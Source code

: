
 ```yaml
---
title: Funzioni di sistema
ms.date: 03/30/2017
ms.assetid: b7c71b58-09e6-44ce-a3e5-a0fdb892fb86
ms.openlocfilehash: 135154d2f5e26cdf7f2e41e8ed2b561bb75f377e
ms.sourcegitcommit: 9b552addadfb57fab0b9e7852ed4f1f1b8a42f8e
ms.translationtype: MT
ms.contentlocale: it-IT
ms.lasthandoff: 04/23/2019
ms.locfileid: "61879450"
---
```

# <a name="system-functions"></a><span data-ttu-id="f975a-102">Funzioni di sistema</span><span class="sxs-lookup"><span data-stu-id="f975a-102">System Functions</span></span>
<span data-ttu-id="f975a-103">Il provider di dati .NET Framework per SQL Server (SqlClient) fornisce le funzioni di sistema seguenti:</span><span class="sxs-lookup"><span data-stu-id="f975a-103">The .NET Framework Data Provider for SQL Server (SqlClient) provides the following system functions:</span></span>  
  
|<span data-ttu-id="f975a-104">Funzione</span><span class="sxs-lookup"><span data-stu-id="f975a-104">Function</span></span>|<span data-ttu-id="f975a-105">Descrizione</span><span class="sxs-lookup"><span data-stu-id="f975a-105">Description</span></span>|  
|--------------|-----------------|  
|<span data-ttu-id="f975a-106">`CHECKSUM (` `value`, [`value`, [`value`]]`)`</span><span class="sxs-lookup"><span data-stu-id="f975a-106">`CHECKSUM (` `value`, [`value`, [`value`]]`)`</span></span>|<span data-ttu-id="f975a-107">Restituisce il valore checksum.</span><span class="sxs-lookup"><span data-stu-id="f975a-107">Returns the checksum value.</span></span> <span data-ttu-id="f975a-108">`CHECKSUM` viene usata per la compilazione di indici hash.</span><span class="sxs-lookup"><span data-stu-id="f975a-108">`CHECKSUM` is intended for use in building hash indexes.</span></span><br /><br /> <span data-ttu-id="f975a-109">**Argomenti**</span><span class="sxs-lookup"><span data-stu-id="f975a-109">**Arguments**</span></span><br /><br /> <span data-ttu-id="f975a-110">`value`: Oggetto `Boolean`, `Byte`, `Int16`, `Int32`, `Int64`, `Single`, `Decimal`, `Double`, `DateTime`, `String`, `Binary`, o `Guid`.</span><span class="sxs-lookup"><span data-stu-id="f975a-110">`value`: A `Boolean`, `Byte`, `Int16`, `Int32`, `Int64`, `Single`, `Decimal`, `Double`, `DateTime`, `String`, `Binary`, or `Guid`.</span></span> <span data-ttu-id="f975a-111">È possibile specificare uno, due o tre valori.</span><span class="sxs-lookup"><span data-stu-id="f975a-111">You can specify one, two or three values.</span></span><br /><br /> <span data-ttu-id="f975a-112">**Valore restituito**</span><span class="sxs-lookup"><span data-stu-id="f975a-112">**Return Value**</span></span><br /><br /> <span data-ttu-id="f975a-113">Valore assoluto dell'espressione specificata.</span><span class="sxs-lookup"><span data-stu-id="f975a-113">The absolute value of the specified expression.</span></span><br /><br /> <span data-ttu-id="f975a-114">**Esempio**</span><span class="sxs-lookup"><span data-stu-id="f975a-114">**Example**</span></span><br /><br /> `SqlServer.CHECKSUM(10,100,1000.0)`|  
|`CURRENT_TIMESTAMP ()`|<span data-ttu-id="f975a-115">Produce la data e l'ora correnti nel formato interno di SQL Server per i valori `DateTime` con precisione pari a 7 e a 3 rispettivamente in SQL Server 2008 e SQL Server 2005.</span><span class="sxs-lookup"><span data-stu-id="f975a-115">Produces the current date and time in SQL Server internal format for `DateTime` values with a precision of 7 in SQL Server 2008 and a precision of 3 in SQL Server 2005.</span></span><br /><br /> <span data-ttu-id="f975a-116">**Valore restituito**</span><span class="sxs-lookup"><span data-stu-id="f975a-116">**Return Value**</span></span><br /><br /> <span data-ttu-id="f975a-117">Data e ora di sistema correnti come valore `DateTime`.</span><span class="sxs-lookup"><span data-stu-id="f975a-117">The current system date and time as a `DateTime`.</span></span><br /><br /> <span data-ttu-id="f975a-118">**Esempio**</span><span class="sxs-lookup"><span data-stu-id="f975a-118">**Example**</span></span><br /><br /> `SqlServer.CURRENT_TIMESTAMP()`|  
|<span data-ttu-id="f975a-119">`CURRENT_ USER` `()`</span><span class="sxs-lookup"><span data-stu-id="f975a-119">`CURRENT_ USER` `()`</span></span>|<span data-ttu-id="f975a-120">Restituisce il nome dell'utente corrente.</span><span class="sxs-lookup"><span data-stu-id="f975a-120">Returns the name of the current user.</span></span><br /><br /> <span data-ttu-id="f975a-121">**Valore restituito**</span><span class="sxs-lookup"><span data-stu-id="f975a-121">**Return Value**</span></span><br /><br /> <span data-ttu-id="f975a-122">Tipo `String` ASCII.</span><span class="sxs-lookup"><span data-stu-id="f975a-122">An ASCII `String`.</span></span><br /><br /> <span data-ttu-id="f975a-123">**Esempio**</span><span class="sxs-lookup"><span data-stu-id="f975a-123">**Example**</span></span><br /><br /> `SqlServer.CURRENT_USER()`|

■ Assignment: Each line of the listing above should be output exactly.

■ Exercise output:
Source code

:
 ```yaml
---
title: Funzioni di sistema
ms.date: 03/30/2017
ms.assetid: b7c71b58-09e6-44ce-a3e5-a0fdb892fb86
ms.openlocfilehash: 135154d2f5e26cdf7f2e41e8ed2b561bb75f377e
ms.sourcegitcommit: 9b552addadfb57fab0b9e7852ed4f1f1b8a42f8e
ms.translationtype: MT
ms.contentlocale: it-IT
ms.lasthandoff: 04/23/2019
ms.locfileid: "61879450"
---
```

# <a name="system-functions"></a><span data-ttu-id="f975a-102">Funzioni di sistema</span><span class="sxs-lookup"><span data-stu-id="f975a-102">System Functions</span></span>
<span data-ttu-id="f975a-103">Il provider di dati .NET Framework per SQL Server (SqlClient) fornisce le funzioni di sistema seguenti:</span><span class="sxs-lookup"><span data-stu-id="f975a-103">The .NET Framework Data Provider for SQL Server (SqlClient) provides the following system functions:</span></span>  
  
|<span data-ttu-id="f975a-104">Funzione</span><span class="sxs-lookup"><span data-stu-id="f975a-104">Function</span></span>|<span data-ttu-id="f975a-105">Descrizione</span><span class="sxs-lookup"><span data-stu-id="f975a-105">Description</span></span>|  
|--------------|-----------------|  
|<span data-ttu-id="f975a-106">`CHECKSUM (` `value`, [`value`, [`value`]]`)`</span><span class="sxs-lookup"><span data-stu-id="f975a-106">`CHECKSUM (` `value`, [`value`, [`value`]]`)`</span></span>|<span data-ttu-id="f975a-107">Restituisce il valore checksum.</span><span class="sxs-lookup"><span data-stu-id="f975a-107">Returns the checksum value.</span></span> <span data-ttu-id="f975a-108">`CHECKSUM` viene usata per la compilazione di indici hash.</span><span class="sxs-lookup"><span data-stu-id="f975a-108">`CHECKSUM` is intended for use in building hash indexes.</span></span><br /><br /> <span data-ttu-id="f975a-109">**Argomenti**</span><span class="sxs-lookup"><span data-stu-id="f975a-109">**Arguments**</span></span><br /><br /> <span data-ttu-id="f975a-110">`value`: Oggetto `Boolean`, `Byte`, `Int16`, `Int32`, `Int64`, `Single`, `Decimal`, `Double`, `DateTime`, `String`, `Binary`, o `Guid`.</span><span class="sxs-lookup"><span data-stu-id="f975a-110">`value`: A `Boolean`, `Byte`, `Int16`, `Int32`, `Int64`, `Single`, `Decimal`, `Double`, `DateTime`, `String`, `Binary`, or `Guid`.</span></span> <span data-ttu-id="f975a-111">È possibile specificare uno, due o tre valori.</span><span class="sxs-lookup"><span data-stu-id="f975a-111">You can specify one, two or three values.</span></span><br /><br /> <span data-ttu-id="f975a-112">**Valore restituito**</span><span class="sxs-lookup"><span data-stu-id="f975a-112">**Return Value**</span></span><br /><br /> <span data-ttu-id="f975a-113">Valore assoluto dell'espressione specificata.</span><span class="sxs-lookup"><span data-stu-id="f975a-113">The absolute value of the specified expression.</span></span><br /><br /> <span data-ttu-id="f975a-114">**Esempio**</span><span class="sxs-lookup"><span data-stu-id="f975a-114">**Example**</span></span><br /><br /> `SqlServer.CHECKSUM(10,100,1000.0)`|  
|`CURRENT_TIMESTAMP ()`|<span data-ttu-id="f975a-115">Produce la data e l'ora correnti nel formato interno di SQL Server per i valori `DateTime` con precisione pari a 7 e a 3 rispettivamente in SQL Server 2008 e SQL Server 2005.</span><span class="sxs-lookup"><span data-stu-id="f975a-115">Produces the current date and time in SQL Server internal format for `DateTime` values with a precision of 7 in SQL Server 2008 and a precision of 3 in SQL Server 2005.</span></span><br /><br /> <span data-ttu-id="f975a-116">**Valore restituito**</span><span class="sxs-lookup"><span data-stu-id="f975a-116">**Return Value**</span></span><br /><br /> <span data-ttu-id="f975a-117">Data e ora di sistema correnti come valore `DateTime`.</span><span class="sxs-lookup"><span data-stu-id="f975a-117">The current system date and time as a `DateTime`.</span></span><br /><br /> <span data-ttu-id="f975a-118">**Esempio**</span><span class="sxs-lookup"><span data-stu-id="f975a-118">**Example**</span></span><br /><br /> `SqlServer.CURRENT_TIMESTAMP()`|  
|<span data-ttu-id="f975a-119">`CURRENT_ USER` `()`</span><span class="sxs-lookup"><span data-stu-id="f975a-119">`CURRENT_ USER` `()`</span></span>|<span data-ttu-id="f975a-120">Restituisce il nome dell'utente corrente.</span><span class="sxs-lookup"><span data-stu-id="f975a-120">Returns the name of the current user.</span></span><br /><br /> <span data-ttu-id="f975a-121">**Valore restituito**</span><span class="sxs-lookup"><span data-stu-id="f975a-121">**Return Value**</span></span><br /><br /> <span data-ttu-id="f975a-122">Tipo `String` ASCII.</span><span class="sxs-lookup"><span data-stu-id="f975a-122">An ASCII `String`.</span></span><br /><br /> <span data-ttu-id="f975a-123">**Esempio**</span><span class="sxs-lookup"><span data-stu-id="f975a-123">**Example**</span></span><br /><br /> `SqlServer.CURRENT_USER()`|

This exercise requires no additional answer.